# Source information

▽

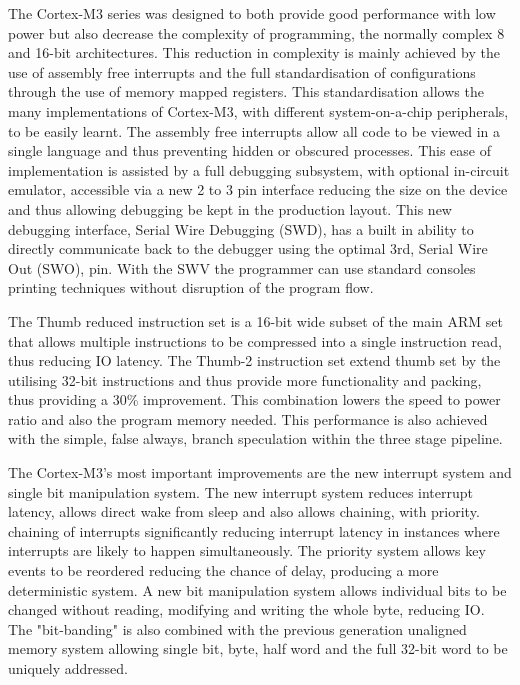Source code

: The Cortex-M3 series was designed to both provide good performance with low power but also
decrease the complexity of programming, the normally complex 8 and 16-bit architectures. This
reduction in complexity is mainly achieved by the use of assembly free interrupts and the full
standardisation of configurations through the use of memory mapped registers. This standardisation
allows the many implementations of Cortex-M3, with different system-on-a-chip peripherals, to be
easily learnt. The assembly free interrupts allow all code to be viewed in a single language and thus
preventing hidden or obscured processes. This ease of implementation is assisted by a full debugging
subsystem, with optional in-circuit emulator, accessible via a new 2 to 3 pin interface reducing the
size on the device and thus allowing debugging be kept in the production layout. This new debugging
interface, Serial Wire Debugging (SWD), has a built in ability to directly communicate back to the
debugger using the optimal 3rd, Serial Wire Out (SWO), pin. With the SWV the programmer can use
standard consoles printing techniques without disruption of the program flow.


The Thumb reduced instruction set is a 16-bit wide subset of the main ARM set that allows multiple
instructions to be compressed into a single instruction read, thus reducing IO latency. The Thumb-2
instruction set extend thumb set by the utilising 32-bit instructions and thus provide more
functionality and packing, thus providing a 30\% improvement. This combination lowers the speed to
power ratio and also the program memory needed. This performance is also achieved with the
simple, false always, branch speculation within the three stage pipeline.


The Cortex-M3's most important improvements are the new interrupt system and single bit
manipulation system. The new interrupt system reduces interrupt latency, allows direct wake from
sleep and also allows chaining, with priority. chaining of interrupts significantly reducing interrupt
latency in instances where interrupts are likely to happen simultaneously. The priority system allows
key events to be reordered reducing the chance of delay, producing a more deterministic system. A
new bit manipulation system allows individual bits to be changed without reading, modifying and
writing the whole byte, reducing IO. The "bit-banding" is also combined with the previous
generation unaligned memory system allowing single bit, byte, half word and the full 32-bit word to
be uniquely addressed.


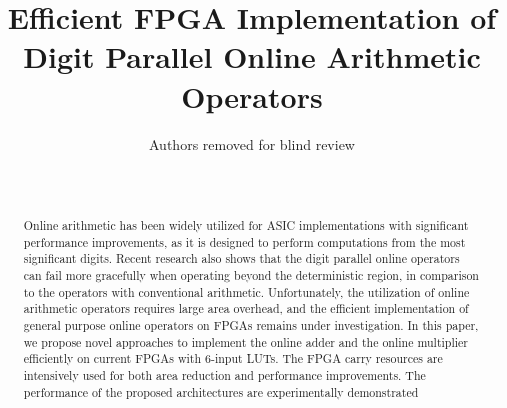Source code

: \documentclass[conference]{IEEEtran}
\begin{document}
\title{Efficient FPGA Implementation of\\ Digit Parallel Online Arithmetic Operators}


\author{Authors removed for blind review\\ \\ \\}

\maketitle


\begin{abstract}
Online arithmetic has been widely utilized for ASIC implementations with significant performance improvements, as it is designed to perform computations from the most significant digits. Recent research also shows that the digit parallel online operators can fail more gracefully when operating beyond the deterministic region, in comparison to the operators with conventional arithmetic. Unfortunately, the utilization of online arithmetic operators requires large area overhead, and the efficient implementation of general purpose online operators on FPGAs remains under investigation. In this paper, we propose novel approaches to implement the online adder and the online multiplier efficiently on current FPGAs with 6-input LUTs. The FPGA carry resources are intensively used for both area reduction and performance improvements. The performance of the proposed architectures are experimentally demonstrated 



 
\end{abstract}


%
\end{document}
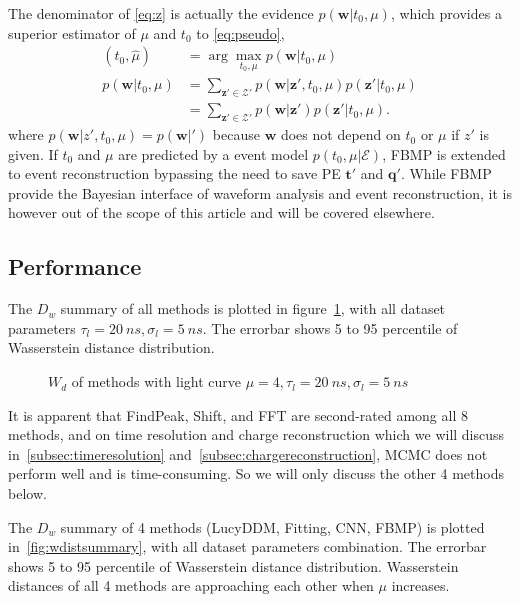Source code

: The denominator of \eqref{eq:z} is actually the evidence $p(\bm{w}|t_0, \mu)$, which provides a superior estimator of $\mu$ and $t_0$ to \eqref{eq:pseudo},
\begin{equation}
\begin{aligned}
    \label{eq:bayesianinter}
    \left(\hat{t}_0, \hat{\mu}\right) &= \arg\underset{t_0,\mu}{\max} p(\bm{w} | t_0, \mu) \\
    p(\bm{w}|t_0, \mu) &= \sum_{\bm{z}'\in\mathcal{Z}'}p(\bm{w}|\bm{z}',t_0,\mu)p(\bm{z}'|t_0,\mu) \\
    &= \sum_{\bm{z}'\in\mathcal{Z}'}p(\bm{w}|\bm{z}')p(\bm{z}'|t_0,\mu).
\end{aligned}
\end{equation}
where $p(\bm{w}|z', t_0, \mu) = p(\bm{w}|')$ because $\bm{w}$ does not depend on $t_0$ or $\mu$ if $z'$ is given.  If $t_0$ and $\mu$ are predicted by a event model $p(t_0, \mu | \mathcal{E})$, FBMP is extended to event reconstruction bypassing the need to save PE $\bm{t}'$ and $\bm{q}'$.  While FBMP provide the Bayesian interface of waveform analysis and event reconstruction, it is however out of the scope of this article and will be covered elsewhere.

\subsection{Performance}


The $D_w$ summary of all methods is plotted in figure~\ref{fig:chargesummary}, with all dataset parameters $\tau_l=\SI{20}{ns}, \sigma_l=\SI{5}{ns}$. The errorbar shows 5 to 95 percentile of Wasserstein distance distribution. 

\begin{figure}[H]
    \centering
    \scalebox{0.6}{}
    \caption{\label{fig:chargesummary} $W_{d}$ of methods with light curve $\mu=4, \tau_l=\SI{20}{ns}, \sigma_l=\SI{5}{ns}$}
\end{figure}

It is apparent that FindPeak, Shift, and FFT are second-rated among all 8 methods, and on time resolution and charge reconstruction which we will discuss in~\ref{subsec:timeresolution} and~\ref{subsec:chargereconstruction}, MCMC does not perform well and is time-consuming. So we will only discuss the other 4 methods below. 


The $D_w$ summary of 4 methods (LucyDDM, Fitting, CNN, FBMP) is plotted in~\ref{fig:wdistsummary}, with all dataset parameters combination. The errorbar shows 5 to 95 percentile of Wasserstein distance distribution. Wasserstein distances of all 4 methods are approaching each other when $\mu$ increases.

△
▽

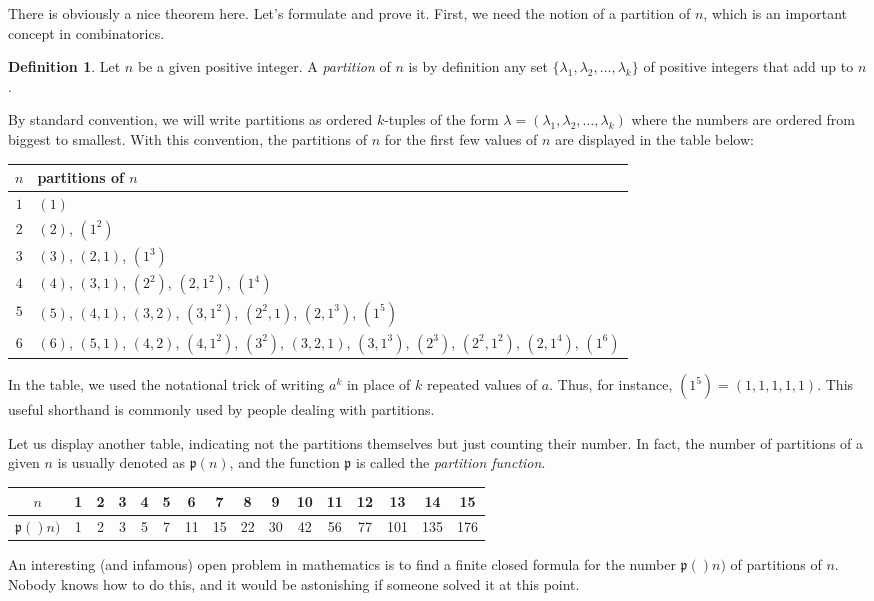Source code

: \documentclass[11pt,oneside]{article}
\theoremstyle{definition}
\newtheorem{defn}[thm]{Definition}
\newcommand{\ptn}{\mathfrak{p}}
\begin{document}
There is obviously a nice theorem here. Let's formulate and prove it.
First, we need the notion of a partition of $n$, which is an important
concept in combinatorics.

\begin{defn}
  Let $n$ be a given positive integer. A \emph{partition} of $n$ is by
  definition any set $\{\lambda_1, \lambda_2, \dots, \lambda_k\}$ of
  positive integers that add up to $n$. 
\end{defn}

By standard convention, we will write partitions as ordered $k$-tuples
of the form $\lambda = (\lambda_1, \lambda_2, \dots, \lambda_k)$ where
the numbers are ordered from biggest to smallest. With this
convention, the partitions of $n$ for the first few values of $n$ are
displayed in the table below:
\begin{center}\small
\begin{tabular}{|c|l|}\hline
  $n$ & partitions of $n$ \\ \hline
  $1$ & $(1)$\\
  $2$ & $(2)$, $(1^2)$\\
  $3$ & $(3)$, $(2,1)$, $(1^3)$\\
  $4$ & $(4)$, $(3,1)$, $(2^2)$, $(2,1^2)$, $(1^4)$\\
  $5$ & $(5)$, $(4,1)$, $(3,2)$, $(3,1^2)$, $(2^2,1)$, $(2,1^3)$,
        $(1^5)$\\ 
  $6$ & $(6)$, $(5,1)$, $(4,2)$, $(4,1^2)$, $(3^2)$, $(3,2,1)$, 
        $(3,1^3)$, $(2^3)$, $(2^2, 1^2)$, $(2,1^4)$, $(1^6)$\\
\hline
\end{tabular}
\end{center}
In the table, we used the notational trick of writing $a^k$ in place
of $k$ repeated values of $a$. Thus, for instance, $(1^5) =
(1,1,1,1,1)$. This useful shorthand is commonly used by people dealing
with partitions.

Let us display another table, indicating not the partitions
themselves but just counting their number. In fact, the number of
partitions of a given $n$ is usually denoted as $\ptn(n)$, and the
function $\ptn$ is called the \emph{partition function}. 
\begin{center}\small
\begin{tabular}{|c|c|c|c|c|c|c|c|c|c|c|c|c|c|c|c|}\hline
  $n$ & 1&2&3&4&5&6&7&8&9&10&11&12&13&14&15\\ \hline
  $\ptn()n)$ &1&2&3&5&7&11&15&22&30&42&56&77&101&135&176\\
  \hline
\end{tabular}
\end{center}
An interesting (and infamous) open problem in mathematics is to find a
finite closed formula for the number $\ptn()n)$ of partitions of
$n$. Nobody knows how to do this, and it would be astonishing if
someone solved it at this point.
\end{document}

△

# Task requirements
The range runs from the line with "allows the many" up to and including the line with "sleep and also" in the listing above; please write out exactly those lines and nothing more.

# Exercise output
allows the many implementations of Cortex-M3, with different system-on-a-chip peripherals, to be
easily learnt. The assembly free interrupts allow all code to be viewed in a single language and thus
preventing hidden or obscured processes. This ease of implementation is assisted by a full debugging
subsystem, with optional in-circuit emulator, accessible via a new 2 to 3 pin interface reducing the
size on the device and thus allowing debugging be kept in the production layout. This new debugging
interface, Serial Wire Debugging (SWD), has a built in ability to directly communicate back to the
debugger using the optimal 3rd, Serial Wire Out (SWO), pin. With the SWV the programmer can use
standard consoles printing techniques without disruption of the program flow.


The Thumb reduced instruction set is a 16-bit wide subset of the main ARM set that allows multiple
instructions to be compressed into a single instruction read, thus reducing IO latency. The Thumb-2
instruction set extend thumb set by the utilising 32-bit instructions and thus provide more
functionality and packing, thus providing a 30\% improvement. This combination lowers the speed to
power ratio and also the program memory needed. This performance is also achieved with the
simple, false always, branch speculation within the three stage pipeline.


The Cortex-M3's most important improvements are the new interrupt system and single bit
manipulation system. The new interrupt system reduces interrupt latency, allows direct wake from
sleep and also allows chaining, with priority. chaining of interrupts significantly reducing interrupt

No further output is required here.